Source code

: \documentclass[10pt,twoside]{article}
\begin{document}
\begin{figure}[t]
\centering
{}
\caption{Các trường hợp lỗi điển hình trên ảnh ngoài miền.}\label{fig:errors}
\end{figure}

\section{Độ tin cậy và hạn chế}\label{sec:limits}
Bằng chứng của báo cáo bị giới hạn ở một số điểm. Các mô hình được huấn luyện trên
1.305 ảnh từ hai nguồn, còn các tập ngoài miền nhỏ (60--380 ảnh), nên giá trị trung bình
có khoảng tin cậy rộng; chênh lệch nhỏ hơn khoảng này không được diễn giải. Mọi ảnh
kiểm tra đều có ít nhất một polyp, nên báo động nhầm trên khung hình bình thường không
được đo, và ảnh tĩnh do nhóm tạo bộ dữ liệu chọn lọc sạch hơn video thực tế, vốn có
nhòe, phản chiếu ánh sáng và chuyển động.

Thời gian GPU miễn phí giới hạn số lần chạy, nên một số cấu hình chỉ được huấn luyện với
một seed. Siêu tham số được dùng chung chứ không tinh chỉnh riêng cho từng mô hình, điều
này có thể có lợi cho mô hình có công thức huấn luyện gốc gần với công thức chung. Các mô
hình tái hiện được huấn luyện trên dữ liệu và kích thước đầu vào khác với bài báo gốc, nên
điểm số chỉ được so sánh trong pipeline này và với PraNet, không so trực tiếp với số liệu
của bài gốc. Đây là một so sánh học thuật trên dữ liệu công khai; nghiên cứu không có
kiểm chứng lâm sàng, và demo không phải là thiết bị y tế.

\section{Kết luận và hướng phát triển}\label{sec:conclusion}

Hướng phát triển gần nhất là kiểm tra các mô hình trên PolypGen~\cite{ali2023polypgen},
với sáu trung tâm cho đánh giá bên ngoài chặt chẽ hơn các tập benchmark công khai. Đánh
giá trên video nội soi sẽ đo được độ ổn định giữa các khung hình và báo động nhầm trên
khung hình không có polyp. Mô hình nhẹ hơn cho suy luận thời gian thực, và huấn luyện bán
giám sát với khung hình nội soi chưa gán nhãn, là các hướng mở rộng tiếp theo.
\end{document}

○ ○ ○ ○ ○ ○ ○

* TASK STATEMENT *
Once you have read the records above, set every one of them down again exactly.

* ANSWER BOX *
Source code

: \documentclass[10pt,twoside]{article}
\begin{document}
\begin{figure}[t]
\centering
{}
\caption{Các trường hợp lỗi điển hình trên ảnh ngoài miền.}\label{fig:errors}
\end{figure}

\section{Độ tin cậy và hạn chế}\label{sec:limits}
Bằng chứng của báo cáo bị giới hạn ở một số điểm. Các mô hình được huấn luyện trên
1.305 ảnh từ hai nguồn, còn các tập ngoài miền nhỏ (60--380 ảnh), nên giá trị trung bình
có khoảng tin cậy rộng; chênh lệch nhỏ hơn khoảng này không được diễn giải. Mọi ảnh
kiểm tra đều có ít nhất một polyp, nên báo động nhầm trên khung hình bình thường không
được đo, và ảnh tĩnh do nhóm tạo bộ dữ liệu chọn lọc sạch hơn video thực tế, vốn có
nhòe, phản chiếu ánh sáng và chuyển động.

Thời gian GPU miễn phí giới hạn số lần chạy, nên một số cấu hình chỉ được huấn luyện với
một seed. Siêu tham số được dùng chung chứ không tinh chỉnh riêng cho từng mô hình, điều
này có thể có lợi cho mô hình có công thức huấn luyện gốc gần với công thức chung. Các mô
hình tái hiện được huấn luyện trên dữ liệu và kích thước đầu vào khác với bài báo gốc, nên
điểm số chỉ được so sánh trong pipeline này và với PraNet, không so trực tiếp với số liệu
của bài gốc. Đây là một so sánh học thuật trên dữ liệu công khai; nghiên cứu không có
kiểm chứng lâm sàng, và demo không phải là thiết bị y tế.

\section{Kết luận và hướng phát triển}\label{sec:conclusion}

Hướng phát triển gần nhất là kiểm tra các mô hình trên PolypGen~\cite{ali2023polypgen},
với sáu trung tâm cho đánh giá bên ngoài chặt chẽ hơn các tập benchmark công khai. Đánh
giá trên video nội soi sẽ đo được độ ổn định giữa các khung hình và báo động nhầm trên
khung hình không có polyp. Mô hình nhẹ hơn cho suy luận thời gian thực, và huấn luyện bán
giám sát với khung hình nội soi chưa gán nhãn, là các hướng mở rộng tiếp theo.
\end{document}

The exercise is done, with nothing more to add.